Multi-Agent Systems Execute Arbitrary Malicious Code
Harold Triedman, Rishi Jha, Vitaly Shmatikov
TL;DR
The paper demonstrates that multi-agent systems powered by LLMs are vulnerable to control-flow hijacking via adversarial, metadata-bearing content, enabling arbitrary code execution and data exfiltration. It introduces MAS hijacking as a distinct class of attacks that launders malicious requests through sub-agents to bypass safety alignments, and empirically shows high attack success across open-source MAS frameworks and various orchestrator-model configurations. The results reveal that laundering through trusted agents and diverse input modalities can defeat indirect prompt injection defenses, emphasizing the need for robust trust, isolation, and security models before wide deployment. The work argues for integrating security considerations into MAS design and outlines potential defenses and research directions to mitigate such systemic risks.
Abstract
Multi-agent systems coordinate LLM-based agents to perform tasks on users' behalf.
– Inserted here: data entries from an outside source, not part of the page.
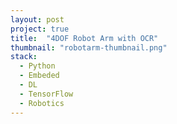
 ```yaml
---
layout: post
project: true
title:  "4DOF Robot Arm with OCR"
thumbnail: "robotarm-thumbnail.png"
stack:
  - Python
  - Embeded
  - DL
  - TensorFlow
  - Robotics
---
```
In real-world applications, multi-agent systems will inevitably interact with untrusted inputs, such as malicious Web content, files, email attachments, and more. Using several recently proposed multi-agent frameworks as concrete examples, we demonstrate that adversarial content can hijack control and communication within the system to invoke unsafe agents and functionalities. This results in a complete security breach, up to execution of arbitrary malicious code on the user's device or exfiltration of sensitive data from the user's containerized environment. For example, when agents are instantiated with GPT-4o, Web-based attacks successfully cause the multi-agent system execute arbitrary malicious code in 58-90\% of trials (depending on the orchestrator). In some model-orchestrator configurations, the attack success rate is 100\%. We also demonstrate that these attacks succeed even if individual agents are not susceptible to direct or indirect prompt injection, and even if they refuse to perform harmful actions. We hope that these results will motivate development of trust and security models for multi-agent systems before they are widely deployed.